В аиле Кумай все чаще стали поговаривать о том, что Яська невзлюбила невольника-руса – того, у которого была белая голова, у которого в руках тростиночка творила чудеса. Говорили, что Берестов курай унял злобу Окота и как будто усыпил подозрительность Кергета, но Яськину нелюбовь уменье игреца только распаляло. И почти что каждый день жители аила видели подтверждение этим словам.
Яська поручала Бересту самую тяжелую и грязную работу. То, что до сих пор никогда не делалось, теперь доставалось игрецу. Он рыл отводные сточные канавы, он сносил со всего аила плоские камни и мостил ими майдан, он разбрасывал по бахчам высохший камышовый плавник и сжигал его, он ставил плетни там, где они меньше всего были нужны. Еще игрец обязан был тереть песком котлы, носить из колодца воду, выщипывать у коз пух, собирать по степи кизяк, взбивать масло, крутить зернотерку, чистить лошадей и верблюдов… Яська придумывала все новые и новые работы, чтобы только Берест не находил в себе сил играть вечерами. Видно, Яську злило то, что беднота-команы полюбили игреца. Но игрец понял Яську и, упрямый, продолжал играть вечерами, да еще во много крат лучше прежнего. Кергет, наблюдая за всем этим, только прищелкивал языком – выражал удовольствие, и покачивал головой – не мог для себя решить, сломает ли Яська упрямого невольника.
А Эйрик, не умея ничем помочь, сложил для Береста вису:
Мой предок, кормилец воронов,
Маску сорвал золотую
С лица красивейшей из богинь.
Что же нашел он? Гниющий череп…
Друг мой, струнам хозяин,
Согласись и ты —
Немало за золотыми глазами
Может таиться зла.
Говорили люди в аиле Кумай, что не раз еще пожалеет игрец о сказанных про Яську поспешных, злых словах. Вот если бы Берест сравнил женщину Окота с красавицей, молодой кобылицей, а не с сорокой, то жил бы теперь, как любой ичкин, в добром согласии с ханской челядью и в сытости. Говорили команы, что многих умных и сильных людей сгубил их торопливый язык и многих же сгубила ненависть женщины. Так, думали, теперь и будет стоять Яська над игрецом и измываться над ним. «Ты сравнил ее с сорокой, рус, так крепись, не ропщи – она сровняет тебя с землей; привяжет грязной веревкой к блохастой собаке, добьется того, что ты упадешь». И еще заметили, что особенно придирчива была Яська к игрецу в те дни, когда хан Окот уезжал из аила.

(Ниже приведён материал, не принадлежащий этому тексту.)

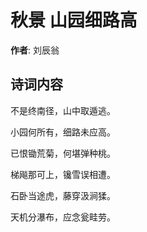 # 秋景 山园细路高

**作者**: 刘辰翁

## 诗词内容

不是终南径，山中取遁逃。

小园何所有，细路未应高。

已恨锄荒菊，何堪弹种桃。

梯飚那可上，镵雪误相遭。

石卧当途虎，藤穿汲涧猱。

天机分瀑布，应念瓮畦劳。


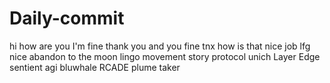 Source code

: # Daily-commit
hi
how are you
I'm fine
thank you
and you
fine tnx
how is that
nice job
lfg
nice
abandon
to the moon
lingo
movement
story protocol
unich
Layer Edge
sentient agi
bluwhale
RCADE
plume
taker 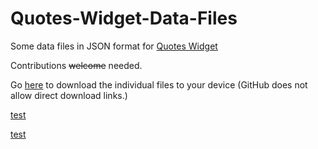 # Quotes-Widget-Data-Files
Some data files in JSON format for [Quotes Widget](https://play.google.com/store/apps/details?id=com.ashwin.apps.android.quoteswidget)

Contributions ~~welcome~~ needed.

Go [here](https://trailjeep.github.io/Quotes-Widget-Data-Files/) to download the individual files to your device (GitHub does not allow direct download links.)

<a href="gibbs-rules.json?raw=true" download>test</a>

<a href="gibbs-rules.json?raw=true" download="gibbs-rules.json">test</a>

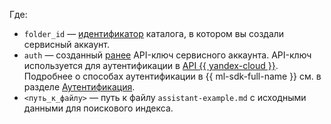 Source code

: Где:
* `folder_id` — [идентификатор](../../../resource-manager/operations/folder/get-id.md) каталога, в котором вы создали сервисный аккаунт.
* `auth` — созданный [ранее](#create-service-account) API-ключ сервисного аккаунта. API-ключ используется для аутентификации в [API {{ yandex-cloud }}](../../../api-design-guide/index.yaml). Подробнее о способах аутентификации в {{ ml-sdk-full-name }} см. в разделе [Аутентификация](../../../ai-studio/sdk/index.md#authentication).
* `<путь_к_файлу>` — путь к файлу `assistant-example.md` с исходными данными для поискового индекса. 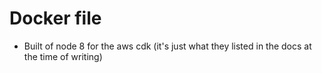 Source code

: # Docker file 
- Built of node 8 for the aws cdk (it's just what they listed in the docs at the time of writing)
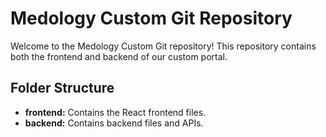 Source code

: # Medology Custom Git Repository

Welcome to the Medology Custom Git repository! This repository contains both the frontend and backend of our custom portal.

## Folder Structure

- **frontend:** Contains the React frontend files.
- **backend:** Contains backend files and APIs.


  
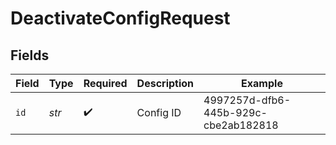 # DeactivateConfigRequest


## Fields

| Field                                | Type                                 | Required                             | Description                          | Example                              |
| ------------------------------------ | ------------------------------------ | ------------------------------------ | ------------------------------------ | ------------------------------------ |
| `id`                                 | *str*                                | :heavy_check_mark:                   | Config ID                            | 4997257d-dfb6-445b-929c-cbe2ab182818 | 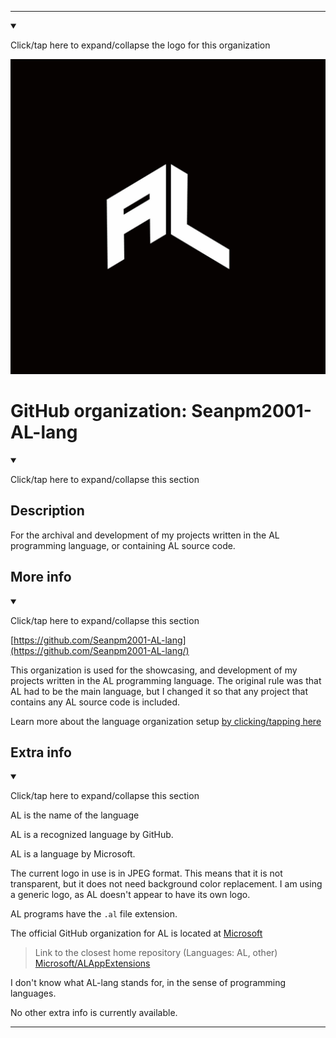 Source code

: 
***

<!--
<details open><summary><p>Click/tap here to expand/collapse the full resolution (vector) logo for this project</p></summary>

![ failed to load. The file may be missing or corrupt. Check the file path for errors first.](/AdditionalInfo/2/Seanpm2001-AL-lang-lang/ML_logo.svg)

</details>

<details><summary><p>Click/tap here to expand/collapse the non-vector (raster) logo for this project</p></summary>
!-->

<!--

<details><summary><p lang="en">Click/tap here to expand/collapse the unused logo for this organization</p></summary>

![AL_1920px.jpeg failed to load. The file may be missing or corrupt. Check the file path for errors first.](/AdditionalInfo/2/Seanpm2001-AL-lang/AL_1920px.jpeg)

!-->
<!-- This logo is not in use, as it is 100x100 pixels smaller than the current one (400x400 pixels) however, I hope for a SVG version in the future.

!-->

</details>

<details open><summary><p lang="en">Click/tap here to expand/collapse the logo for this organization</p></summary>

![AL_1920px.jpeg failed to load. The file may be missing or corrupt. Check the file path for errors first.](/AdditionalInfo/2/Seanpm2001-AL-lang/AL_1920px.jpeg)

</details>

<!--
</details>
!-->

# GitHub organization: Seanpm2001-AL-lang

<details open><summary><p lang="en">Click/tap here to expand/collapse this section</p></summary>

## Description

For the archival and development of my projects written in the AL programming language, or containing AL source code.

</details>

## More info

<details open><summary><p lang="en">Click/tap here to expand/collapse this section</p></summary>

[https://github.com/Seanpm2001-AL-lang](https://github.com/Seanpm2001-AL-lang/)

This organization is used for the showcasing, and development of my projects written in the AL programming language. The original rule was that AL had to be the main language, but I changed it so that any project that contains any AL source code is included.

Learn more about the language organization setup [by clicking/tapping here](/AdditionalInfo/LanguageOrgs/README.md)

</details>

## Extra info

<details open><summary><p lang="en">Click/tap here to expand/collapse this section</p></summary>

AL is the name of the language

AL is a recognized language by GitHub.

AL is a language by Microsoft.

The current logo in use is in JPEG format. This means that it is not transparent, but it does not need background color replacement. I am using a generic logo, as AL doesn't appear to have its own logo.

AL programs have the `.al` file extension.

The official GitHub organization for AL is located at [Microsoft](https://github.com/microsoft/)

> Link to the closest home repository (Languages: AL, other) [Microsoft/ALAppExtensions](https://github.com/microsoft/ALAppExtensions/)

<!-- I currently cannot figure out what file extension AL programs use. !-->

<!-- The logo currently in use is in GIF format, but is not animated.!-->

I don't know what AL-lang stands for, in the sense of programming languages.

No other extra info is currently available.

</details>

***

А в то время хан уезжал часто и по многу дней проводил в городке Балине и в ближайших к нему аилах-зимниках, где собирал людей на майданах и святилищах и призывал их отправиться следующим летом большим походом на Русь. Хан не скупился на красивые долгие речи, подхваливал, разжигал молодых витязей и сулил им несметные богатства. Очень старался хан, потому что понимал, что без этих витязей он – просто Окот, с ними же он – доблестный Бунчук-Кумай, слава которого давно вызывает трепет и зависть многих команских ханов.
В один из таких дней, когда Окота в аиле не было, Яська зазвала игреца в ханский дом, сказав, что есть работа. Спустился Берест по ступеням в дом и увидел, что работы там не было. Яська же лежала возле очага, укрывшись новым чепраком, и как будто бы едва заметно дрожала. Удивился этому игрец, подумал – тепло на дворе, тепло и в доме, отчего же Яське дрожать. Потом подумал, что она заболела, что у нее жар – глаза Яськи лихорадочно блестели.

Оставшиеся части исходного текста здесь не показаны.